Sin llegar a ejemplos tan extremos como el anterior, es fácil suponer que un sindicalista está más cerca de un partido progresista que un empresario, este último normalmente más afín a un partido de derechas. Y que un nacionalista periférico estará más cerca de un independentista que del binomio que conforman el centralista y el nacionalista españolista.

Sin tanto teorizar, esto es lo que al parecer se comprendió en Catalunya durante los años noventa alrededor del terrorismo nacionalista catalán de Terra Lliure. Esquerra Republicana de Catalunya, con tan estrechos lazos ideológicos con los terroristas como diferencias fundamentales (entre ellas, el rechazo a la violencia), se convirtió en el catalizador del fin del terrorismo, integrando en sus filas a los miembros de la banda sin causas criminales, mientras estos últimos pasaron por una serie de pactos y amnistías para su reinserción (mucho más fácil en su caso que en el de ETA por la prácticamente nula existencia de delitos de sangre, dicho sea de paso).

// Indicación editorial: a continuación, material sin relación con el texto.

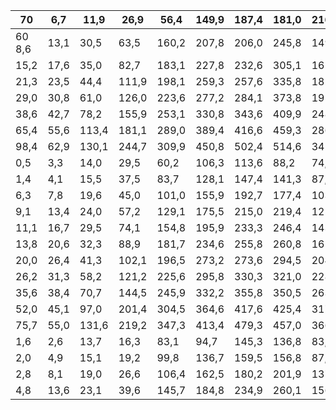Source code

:| 70     | 6,7   | 11,9   | 26,9   | 56,4   | 149,9   | 187,4   | 181,0   | 216,8   | 125,6   | 48,3   | 13,5   | 2,9    | 1430,9   |
|--------|-------|--------|--------|--------|---------|---------|---------|---------|---------|--------|--------|--------|----------|
| 60 8,6 | 13,1  | 30,5   | 63,5   | 160,2  | 207,8   | 206,0   | 245,8   | 149,9   | 71,7    | 16,8   | 5,9    | 1461,5 |          |
| 15,2   | 17,6  | 35,0   | 82,7   | 183,1  | 227,8   | 232,6   | 305,1   | 161,3   | 102,4   | 24,9   | 12,3   | 1518,1 | 50       |
| 21,3   | 23,5  | 44,4   | 111,9  | 198,1  | 259,3   | 257,6   | 335,8   | 182,1   | 123,9   | 33,0   | 19,5   | 1570,6 | 40       |
| 29,0   | 30,8  | 61,0   | 126,0  | 223,6  | 277,2   | 284,1   | 373,8   | 195,9   | 148,9   | 51,9   | 28,9   | 1656,7 | 30       |
| 38,6   | 42,7  | 78,2   | 155,9  | 253,1  | 330,8   | 343,6   | 409,9   | 248,1   | 185,6   | 65,1   | 34,6   | 1728,0 | 20       |
| 65,4   | 55,6  | 113,4  | 181,1  | 289,0  | 389,4   | 416,6   | 459,3   | 286,3   | 203,8   | 100,5  | 57,0   | 1922,8 | 10       |
| 98,4   | 62,9  | 130,1  | 244,7  | 309,9  | 450,8   | 502,4   | 514,6   | 342,0   | 239,6   | 152,1  | 63,4   | 1981,7 | 5        |
| 0,5    | 3,3   | 14,0   | 29,5   | 60,2   | 106,3   | 113,6   | 88,2    | 74,4    | 11,0    | 0,6    | 0,0    | 1154,7 | 95       |
| 1,4    | 4,1   | 15,5   | 37,5   | 83,7   | 128,1   | 147,4   | 141,3   | 87,6    | 34,1    | 2,2    | 0,0    | 1238,4 | 90       |
| 6,3    | 7,8   | 19,6   | 45,0   | 101,0  | 155,9   | 192,7   | 177,4   | 103,6   | 54,8    | 6,6    | 1,3    | 1312,5 | 80       |
| 9,1    | 13,4  | 24,0   | 57,2   | 129,1  | 175,5   | 215,0   | 219,4   | 125,8   | 82,5    | 12,3   | 3,5    | 1406,4 | 70       |
| 11,1   | 16,7  | 29,5   | 74,1   | 154,8  | 195,9   | 233,3   | 246,4   | 143,6   | 88,5    | 24,7   | 7,0    | 1475,4 | 60       |
| 13,8   | 20,6  | 32,3   | 88,9   | 181,7  | 234,6   | 255,8   | 260,8   | 161,5   | 109,2   | 39,6   | 11,3   | 1554,1 | 50       |
| 20,0   | 26,4  | 41,3   | 102,1  | 196,5  | 273,2   | 273,6   | 294,5   | 204,0   | 132,5   | 46,3   | 20,1   | 1633,7 | 40       |
| 26,2   | 31,3  | 58,2   | 121,2  | 225,6  | 295,8   | 330,3   | 321,0   | 228,3   | 159,1   | 57,2   | 32,4   | 1739,9 | 30       |
| 35,6   | 38,4  | 70,7   | 144,5  | 245,9  | 332,2   | 355,8   | 350,5   | 263,9   | 207,3   | 77,9   | 39,1   | 1839,7 | 20       |
| 52,0   | 45,1  | 97,0   | 201,4  | 304,5  | 364,6   | 417,6   | 425,4   | 317,0   | 256,7   | 112,7  | 67,2   | 1975,6 | 10       |
| 75,7   | 55,0  | 131,6  | 219,2  | 347,3  | 413,4   | 479,3   | 457,0   | 366,2   | 282,9   | 150,2  | 74,3   | 2025,4 | 5        |
| 1,6    | 2,6   | 13,7   | 16,3   | 83,1   | 94,7    | 145,3   | 136,8   | 83,0    | 1,0     | 0,8    | 0,0    | 1277,7 | 95       |
| 2,0    | 4,9   | 15,1   | 19,2   | 99,8   | 136,7   | 159,5   | 156,8   | 87,5    | 11,7    | 1,6    | 0,0    | 1318,1 | 90       |
| 2,8    | 8,1   | 19,0   | 26,6   | 106,4  | 162,5   | 180,2   | 201,9   | 137,4   | 24,8    | 3,2    | 0,5    | 1433,4 | 80       |
| 4,8    | 13,6  | 23,1   | 39,6   | 145,7  | 184,8   | 234,9   | 260,1   | 156,2   | 39,0    | 5,8    | 4,6    | 1565,8 | 70       |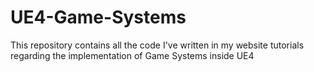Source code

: # UE4-Game-Systems
This repository contains all the code I've written in my website tutorials regarding the implementation of Game Systems inside UE4
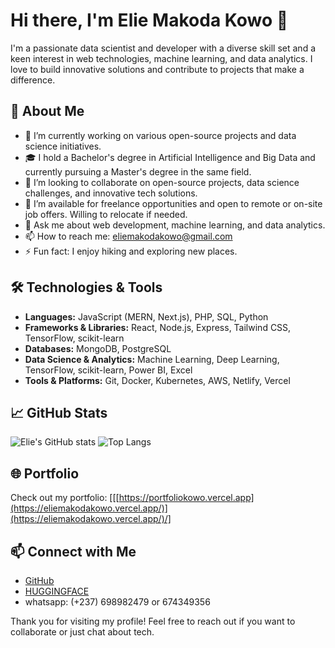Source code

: # Hi there, I'm Elie Makoda Kowo 👋

I'm a passionate data scientist and developer with a diverse skill set and a keen interest in web technologies, machine learning, and data analytics. I love to build innovative solutions and contribute to projects that make a difference.

## 🚀 About Me

- 🔭 I’m currently working on various open-source projects and data science initiatives.
- 🎓 I hold a Bachelor's degree in Artificial Intelligence and Big Data and currently pursuing a Master's degree in the same field.
- 👯 I’m looking to collaborate on open-source projects, data science challenges, and innovative tech solutions.
- 💼 I’m available for freelance opportunities and open to remote or on-site job offers. Willing to relocate if needed.
- 💬 Ask me about web development, machine learning, and data analytics.
- 📫 How to reach me: [eliemakodakowo@gmail.com](mailto:eliemakodakowo@gmail.com)
- ⚡ Fun fact: I enjoy hiking and exploring new places.

## 🛠️ Technologies & Tools

- **Languages:** JavaScript (MERN, Next.js), PHP, SQL, Python
- **Frameworks & Libraries:** React, Node.js, Express, Tailwind CSS, TensorFlow, scikit-learn
- **Databases:** MongoDB, PostgreSQL
- **Data Science & Analytics:** Machine Learning, Deep Learning, TensorFlow, scikit-learn, Power BI, Excel
- **Tools & Platforms:** Git, Docker, Kubernetes, AWS, Netlify, Vercel

## 📈 GitHub Stats

![Elie's GitHub stats](https://github-readme-stats.vercel.app/api?username=eliemakoda&show_icons=true&theme=radical)
![Top Langs](https://github-readme-stats.vercel.app/api/top-langs/?username=eliemakoda&layout=compact&theme=radical)

## 🌐 Portfolio

Check out my portfolio: [[[https://portfoliokowo.vercel.app](https://eliemakodakowo.vercel.app/)](https://eliemakodakowo.vercel.app/)/] 

## 📫 Connect with Me
- [GitHub](https://github.com/eliemakoda)
- [HUGGINGFACE](https://huggingface.co/ElieMark)
- whatsapp: (+237) 698982479 or 674349356

Thank you for visiting my profile! Feel free to reach out if you want to collaborate or just chat about tech.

A casi 25 años del (último) atentado de Terra Lliure en el Juzgado de Borges Blanques [Joan Carles Isal apunta en su comentario que este no fue el último atentado, sino que fue en 1992 — vale la pena leer dicho comentario porque da detalles sobre el fin de Terra Lliure más fieles a la realidad que las generalizaciones que yo he manejado en mi apunte], la disolución de Terra Lliure en Esquerra Republicana de Catalunya ha tenido dos consecuencias indiscutibles:

  • A nadie le entra en la cabeza, hoy en día, cometer un atentado terrorista en Catalunya en nombre de la independencia;
  • el movimiento (y el sentir) independentista tienen mejor salud que nunca, se puede hablar abiertamente del tema (a favor y en contra) en la calle y, según estadísticas y analistas, jamás la independencia ha estado tan cerca de poder llevarse a referéndum vinculante (que no de conseguirse, lo que para lo que nos ocupa es irrelevante).

La comparación con el caso vasco es descorazonadora.

Si bien nunca han sido casos fáciles de comparar, dada la mucho mayor virulencia de ETA, los estertores finales de esta última y la posición de las fichas en el tablero hoy en día si dan ahora pie a comparaciones.

Las diferencias entre la vinculación de Terra Lliure con ERC en 1991 no deben ser mucho mayores que las que hay entre Sortu, Bildu y ETA en 2011. Y, sin embargo, esas y no las diferencias entre ETA y Terra Lliure son las que realmente deberían contar de cara a construir un futuro.

Y ese futuro, desde mi perspectiva, tiene dos opciones claras:

  1. Seguir como hasta ahora, con una aproximación estrictamente criminal o penal de conflicto, rendir a ETA por las armas, y en 20 años, tener un terrorismo todavía más debilitado, pero todavía con capacidad de maniobra que, por mínima que sea, pueda seguir siendo letal. El independentismo seguirá siendo algo proscrito, probablemente minoritario, y se seguirá muriendo y matando por su culpa.
  2. Construir en paralelo a la vía criminal (que debe continuar, por supuesto) una vía política que normalice el independentismo y deslegitime la violencia. En 20 años (si creemos que el caso catalán puede repetirse) no habrá habido más muertes por su causa, aunque como todo debate político, es harto probable que tanto el nacionalismo como el independentismo se traten abiertamente e incluso se incorporen en serio a la agenda política del legislativo y el ejecutivo.

Solucionar el problema del terrorismo tiene, entre otras cosas, aceptar que el nacionalismo y su extremo, el independentismo, son una cuestión que puede entrar en política con normalidad. Que cada cuál decida qué precio está dispuesto a pagar (y con él, el resto de ciudadanos) por que esto último no suceda.